Which of the following is correctly balanced redox half reaction? Group of answer choices A. 14H+ + 9e- + Cr2O72- ⟶ Cr3+ + 7H2O B. 14H+ + 6e- + Cr2O72- ⟶ 2Cr3+ + 7H2O C. 14H+ + Cr2O72- ⟶ 2Cr3+ + 7H2O + 6e- D. 14H+ + Cr2O72- ⟶ Cr3+ + 7H2O + 9e-

Answer 1

Answer:

The correct option is: B. 14 H⁺ + 6 e⁻ + Cr₂O₇²⁻ ⟶ 2 Cr³⁺ + 7 H₂O

Explanation:

Redox reactions is an reaction in which the oxidation and reduction reactions occur simultaneously due to the simultaneous movement of electrons from one chemical species to another.

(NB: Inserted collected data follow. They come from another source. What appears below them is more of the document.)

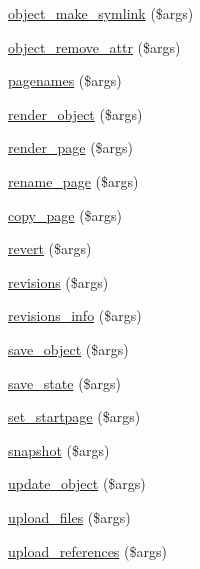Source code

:\begin{DoxyCompactItemize}
\hyperlink{module__glue_8inc_8php_a14e6da411df5aa9ff38e2d4ea27dd077}{object\_\-make\_\-symlink} (\$args)
\item 
\hyperlink{module__glue_8inc_8php_ae16d748c2d933978daec8bf11acdc34b}{object\_\-remove\_\-attr} (\$args)
\item 
\hyperlink{module__glue_8inc_8php_a354fc85f928484ae3b316bbf0065d9bd}{pagenames} (\$args)
\item 
\hyperlink{module__glue_8inc_8php_ae9103a74e4b40e88536fbc0a52d1c72f}{render\_\-object} (\$args)
\item 
\hyperlink{module__glue_8inc_8php_aab1981a767de519c6c4afb946d748d0a}{render\_\-page} (\$args)
\item 
\hyperlink{module__glue_8inc_8php_acd08b36587528b6f088cafb7d1d6bd29}{rename\_\-page} (\$args)
\item 
\hyperlink{module__glue_8inc_8php_a9260da20bb88d89a3beebd98b9194441}{copy\_\-page} (\$args)
\item 
\hyperlink{module__glue_8inc_8php_ae69e25beb40feedc02d3b850587d20cc}{revert} (\$args)
\item 
\hyperlink{module__glue_8inc_8php_a27d90d2ed1b4142554bc4e0e47e9ba0c}{revisions} (\$args)
\item 
\hyperlink{module__glue_8inc_8php_a1dc65b69a920ac4ebc8f7c1df305060b}{revisions\_\-info} (\$args)
\item 
\hyperlink{module__glue_8inc_8php_ab294f21c7f6fed0932b65167f180c78c}{save\_\-object} (\$args)
\item 
\hyperlink{module__glue_8inc_8php_a60d03d7a0d8783e926835f0aa6cff698}{save\_\-state} (\$args)
\item 
\hyperlink{module__glue_8inc_8php_aafa7a8fa046ff6119cb7506d68edf787}{set\_\-startpage} (\$args)
\item 
\hyperlink{module__glue_8inc_8php_a5d3ad02088eee566589cd47fe0dc889a}{snapshot} (\$args)
\item 
\hyperlink{module__glue_8inc_8php_a4aed316adcde13b40c9fc1b35e6537a4}{update\_\-object} (\$args)
\item 
\hyperlink{module__glue_8inc_8php_a43746135e67f614d79317029aced064b}{upload\_\-files} (\$args)
\item 
\hyperlink{module__glue_8inc_8php_a2099347b9bdf5a5973a13e5f7a4be933}{upload\_\-references} (\$args)
\end{DoxyCompactItemize}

The reduction of a chemical species is represented in a reduction half- reaction and the oxidation of a chemical species is represented in a oxidation half- reaction.

To balance the reduction half-reaction for the reduction of Cr₂O₇²⁻ to Cr³⁺:

Cr₂O₇²⁻ ⟶ Cr³⁺

First the number of Cr atoms on the reactant and product side is balanced

Cr₂O₇²⁻ ⟶ 2 Cr³⁺

Now, Cr is preset in +6 oxidation state in Cr₂O₇²⁻ and +3 oxidation state in Cr³⁺. So each Cr gains 3 electrons to get reduced.

Therefore, 6 electrons are gained by 2 Cr atoms of Cr₂O₇²⁻ to get reduced.

Cr₂O₇²⁻ + 6 e⁻ ⟶ 2 Cr³⁺

Now the total charge on the reactant side is (-8) and the total charge on the product side is (+6).

From the given options it is evident that the reaction must be balanced in acidic conditions.

Therefore, to balance the total charge on the reactant and product side, 14 H⁺ is added on the reactant side.

Cr₂O₇²⁻ + 6 e⁻ + 14 H⁺ ⟶ 2 Cr³⁺

Now to balance the number of hydrogen and oxygen atoms, 7 H₂O is added on the product side.

Cr₂O₇²⁻ + 6 e⁻ + 14 H⁺ ⟶ 2 Cr³⁺ + 7 H₂O

Therefore, the correct balanced reduction half-reaction is:

Cr₂O₇²⁻ + 6 e⁻ + 14 H⁺ ⟶ 2 Cr³⁺ + 7 H₂O